Bachet’s translation of Diophantus opened a new mathematical world for Fermat, and he spent the rest of his life exploring it. In this chapter we will look at several discoveries that Fermat made within the pages of the Arithmetica, but we begin with a topic that was central in the work of Diophantus: sums of squares.

Pierre de Fermat was one of the greatest mathematicians of all time, yet by today’s standards he was not a working mathematician; in his day such a concept did not even exist, though he might have considered himself a “geometer.” Fermat’s professional career was as a jurist at the High Court in Toulouse and at a nearby court in Castres.

In spite of this full-time job, Fermat did much of the groundbreaking work on tangents and on maxima and minima problems that would lead to the discovery of calculus by Newton and Leibniz later in the seventeenth century. He also made equally important contributions to physics, such as his discovery of the principle of least time, which says that light travels between two points by a path that minimizes the amount of time taken to travel between the two points. This principle, in turn, implies the familiar laws of reflection and refraction for light. Sadly, however, Fermat published almost nothing about his many results during his lifetime.

What we know of the work of Fermat we know only because of two people, his son Clémont-Samuel, and a French friar who lived in a monastery in Paris. After Fermat’s death in 1665 his son spent five years editing his father’s papers before publishing his work in two volumes in 1669 and 1670, the latter being an edition of the Arithmetica by Diophantus that included forty-eight of the marginal notes made by his father in his original copy of Bachet’s translation. This is why we know today of Fermat’s most famous marginal note: “I have a truly marvelous proof of this proposition which this margin is too narrow to contain.” His son included this observation in this 1670 edition.

Marin Mersenne was a French friar living in Paris during the first half of the seventeenth century. More important, he was also the center of a vast network of scientists and mathematicians spread throughout Europe. Much of the excitement and intellectual vigor of that period was due to the correspondence that took place among this circle of friends-many of whom never met; Fermat, for example, simply did not travel. Many of the letters that document this correspondence still exist today, letters written to one another by a truly remarkable group of men that included Mersenne, Descartes, Fermat, Desargues, Pascal, and Roberval. From these letters we have learned much about what Fermat knew, and when he knew it.

## 数学代写|数论代写Number Theory代考|Fermat’s Little Theorem

In this section, we will discuss the theorem that is known as Fermat’s little theorem in order to distinguish it from his “big” theorem-that is, Fermat’s last theorem. He discovered this theorem as a result of trying to factor numbers such as $2^{37}-1$. We will explain why he was interested in doing such a thing later, but for now just imagine how difficult this was.
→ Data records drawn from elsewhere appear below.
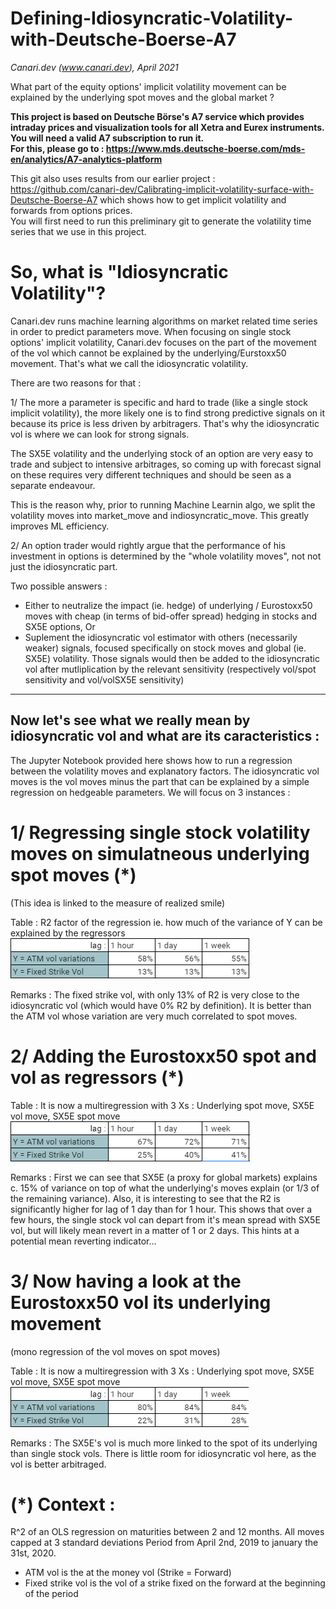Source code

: # Defining-Idiosyncratic-Volatility-with-Deutsche-Boerse-A7
_Canari.dev (www.canari.dev), April 2021_

What part of the equity options' implicit volatility movement can be explained by the underlying spot moves and the global market ?

**This project is based on Deutsche Börse's A7 service which provides intraday prices and visualization tools for all Xetra and Eurex instruments.<br>
You will need a valid A7 subscription to run it. <br>
For this, please go to : https://www.mds.deutsche-boerse.com/mds-en/analytics/A7-analytics-platform**


This git also uses results from our earlier project : https://github.com/canari-dev/Calibrating-implicit-volatility-surface-with-Deutsche-Boerse-A7 which shows how to get implicit volatility and forwards from options prices.<br>
You will first need to run this preliminary git to generate the volatility time series that we use in this project.


# So, what is "Idiosyncratic Volatility"? # 

Canari.dev runs machine learning algorithms on market related time series in order to predict parameters move.
When focusing on single stock options' implicit volatility, Canari.dev focuses on the part of the movement of the vol which cannot be explained by the underlying/Eurstoxx50 movement. That's what we call the idiosyncratic volatility.

There are two reasons for that :

1/ The more a parameter is specific and hard to trade (like a single stock implicit volatility), the more likely one is to find strong predictive signals on it because its price is less driven by arbitragers.
That's why the idiosyncratic vol is where we can look for strong signals.

The SX5E volatility and the underlying stock of an option are very easy to trade and subject to intensive arbitrages, so coming up with forecast signal on these requires very different techniques and should be seen as a separate endeavour.

This is the reason why, prior to running Machine Learnin algo, we split the volatility moves into market_move and indiosyncratic_move.
This greatly improves ML efficiency.

2/ An option trader would rightly argue that the performance of his investment in options is determined by the "whole volatility moves", not not just the idiosyncratic part.

Two possible answers : 

- Either to neutralize the impact (ie. hedge) of underlying / Eurostoxx50 moves with cheap (in terms of bid-offer spread) hedging in stocks and SX5E options, 
Or
- Suplement the idiosyncratic vol estimator with others (necessarily weaker) signals, focused specifically on stock moves and global (ie. SX5E) volatility. Those signals would then be added to the idiosyncratic vol after mutliplication by the relevant sensitivity (respectively vol/spot sensitivity and vol/volSX5E sensitivity)



-------------------------------------------------------------------------------------------
## Now let's see what we really mean by idiosyncratic vol  and what are its caracteristics  :

The Jupyter Notebook provided here shows how to run a regression between the volatility moves and explanatory factors.
The idiosyncratic vol moves is the vol moves minus the part that can be explained by a simple regression on hedgeable parameters.
We will focus on 3 instances :

# 1/ Regressing single stock volatility moves on simulatneous underlying spot moves (*)

(This idea is linked to the measure of realized smile)

Table : R2 factor of the regression ie. how much of the variance of Y can be explained by the regressors
![plot](./images/results1.png)


Remarks :
The fixed strike vol, with only 13% of R2 is very close to the idiosyncratic vol (which would have 0% R2 by definition).
It is better than the ATM vol whose variation are very much correlated to spot moves.


# 2/ Adding the Eurostoxx50 spot and vol as regressors (*)

Table : It is now a multiregression with 3 Xs : Underlying spot move, SX5E vol move, SX5E spot move
![plot](./images/results2.png)


Remarks :
First we can see that SX5E (a proxy for global markets) explains c. 15% of variance on top of what the underlying's moves explain (or 1/3 of the remaining variance).
Also, it is interesting to see that the R2 is significantly higher for lag of 1 day than for 1 hour.
This shows that over a few hours, the single stock vol can depart from it's mean spread with SX5E vol, but will likely mean revert in a matter of 1 or 2 days.
This hints at a potential mean reverting indicator...


# 3/ Now having a look at the Eurostoxx50 vol its underlying movement

(mono regression of the vol moves on spot moves)

Table : It is now a multiregression with 3 Xs : Underlying spot move, SX5E vol move, SX5E spot move
![plot](./images/results3.png)


Remarks :
The SX5E's vol is much more linked to the spot of its underlying than single stock vols.
There is little room for idiosyncratic vol here, as the vol is better arbitraged.





# (*) Context : 
R^2 of an OLS regression on maturities between 2 and 12 months.
All moves capped at 3 standard deviations
Period from April 2nd, 2019 to january the 31st, 2020.
- ATM vol is the at the money vol (Strike = Forward)
- Fixed strike vol is the vol of a strike fixed on the forward at the beginning of the period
These days, we can factor $2^{37}-1=137438953471$ in the blink of an eye using a computer, and even a hand calculator can do it in a second or two, but in Fermat’s day this was a challenging problem to say the least. Perhaps 137438953471 is prime.

Here is how Fermat factored this large number once he discovered his “little” theorem. This theorem told him that if a prime $p$ divides $2^{37}-1$, then 37 must divide $p-1$. In other words, $p-1=37 n$, that is, $p=37 n+1$. But $p$ is an odd prime, which means that $p=$ $37(2 k)+1=74 k+1$. So now Fermat just tries all primes of the form $74 k+1$ to see whether they divide 137438953471 ; that is, he tries a list of possible prime divisors: $149,223,593, \ldots$, which is a far, far better strategy than simply trying all primes $2,3,5,7,11,13, \ldots$.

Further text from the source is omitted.